▶ **Work request**: All lines in the records below that hold "Number" are to be shown.

▶ **Information supplied**:
***
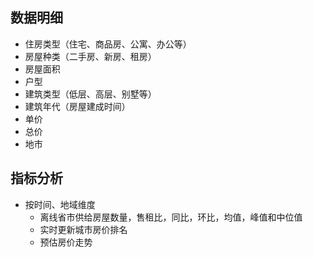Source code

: 
**数据明细**
---	
	
- 住房类型（住宅、商品房、公寓、办公等）
- 房屋种类（二手房、新房、租房）
- 房屋面积
- 户型
- 建筑类型（低层、高层、别墅等）
- 建筑年代（房屋建成时间）
- 单价
- 总价
- 地市
	

**指标分析**
--- 
  
- 按时间、地域维度
    - 离线省市供给房屋数量，售租比，同比，环比，均值，峰值和中位值
	- 实时更新城市房价排名
	- 预估房价走势
	
	
	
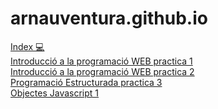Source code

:# arnauventura.github.io

[Index 💻](https://arnauventura.github.io/WebEnBlanc/index.html)
<br/>
[Introducció a la programació WEB practica 1](https://arnauventura.github.io/DWEC/Introducció_a_la_programació_WEB/Practica_1.HTML)<br/>
[Introducció a la programació WEB practica 2](https://arnauventura.github.io/DWEC/Introducció_a_la_programació_WEB/Practica_2.HTML)<br/>
[Programació Estructurada practica 3](https://arnauventura.github.io/DWEC/Introducció_a_la_programació_WEB/Practica_3.HTML)<br>
[Objectes Javascript 1](https://arnauventura.github.io/DWEC/Objectes/Practica_Objectes.HTML)
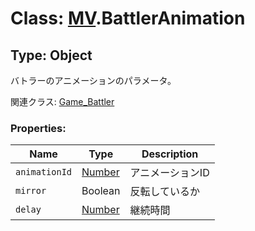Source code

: # Class: [MV](MV.md).BattlerAnimation

## Type: Object
バトラーのアニメーションのパラメータ。

関連クラス: [Game_Battler](Game_Battler.md)


### Properties:

| Name | Type | Description |
| --- | --- | --- |
| `animationId` | [Number](Number.md) | アニメーションID |
| `mirror` | Boolean | 反転しているか |
| `delay` | [Number](Number.md) | 継続時間 |

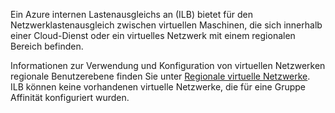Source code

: Ein Azure internen Lastenausgleichs an (ILB) bietet für den Netzwerklastenausgleich zwischen virtuellen Maschinen, die sich innerhalb einer Cloud-Dienst oder ein virtuelles Netzwerk mit einem regionalen Bereich befinden.

Informationen zur Verwendung und Konfiguration von virtuellen Netzwerken regionale Benutzerebene finden Sie unter [Regionale virtuelle Netzwerke](../articles/virtual-network/virtual-networks-migrate-to-regional-vnet.md). ILB können keine vorhandenen virtuelle Netzwerke, die für eine Gruppe Affinität konfiguriert wurden.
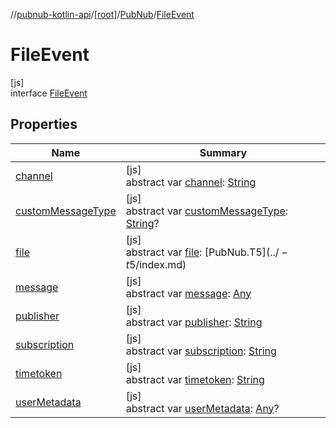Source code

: //[pubnub-kotlin-api](../../../../index.md)/[[root]](../../index.md)/[PubNub](../index.md)/[FileEvent](index.md)

# FileEvent

[js]\
interface [FileEvent](index.md)

## Properties

| Name | Summary |
|---|---|
| [channel](channel.md) | [js]<br>abstract var [channel](channel.md): [String](https://kotlinlang.org/api/core/kotlin-stdlib/kotlin/-string/index.html) |
| [customMessageType](custom-message-type.md) | [js]<br>abstract var [customMessageType](custom-message-type.md): [String](https://kotlinlang.org/api/core/kotlin-stdlib/kotlin/-string/index.html)? |
| [file](file.md) | [js]<br>abstract var [file](file.md): [PubNub.T$5](../-t$5/index.md) |
| [message](message.md) | [js]<br>abstract var [message](message.md): [Any](https://kotlinlang.org/api/core/kotlin-stdlib/kotlin/-any/index.html) |
| [publisher](publisher.md) | [js]<br>abstract var [publisher](publisher.md): [String](https://kotlinlang.org/api/core/kotlin-stdlib/kotlin/-string/index.html) |
| [subscription](subscription.md) | [js]<br>abstract var [subscription](subscription.md): [String](https://kotlinlang.org/api/core/kotlin-stdlib/kotlin/-string/index.html) |
| [timetoken](timetoken.md) | [js]<br>abstract var [timetoken](timetoken.md): [String](https://kotlinlang.org/api/core/kotlin-stdlib/kotlin/-string/index.html) |
| [userMetadata](user-metadata.md) | [js]<br>abstract var [userMetadata](user-metadata.md): [Any](https://kotlinlang.org/api/core/kotlin-stdlib/kotlin/-any/index.html)? |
***
▶ **Output for this exercise**:
| `animationId` | [Number](Number.md) | アニメーションID |
| `delay` | [Number](Number.md) | 継続時間 |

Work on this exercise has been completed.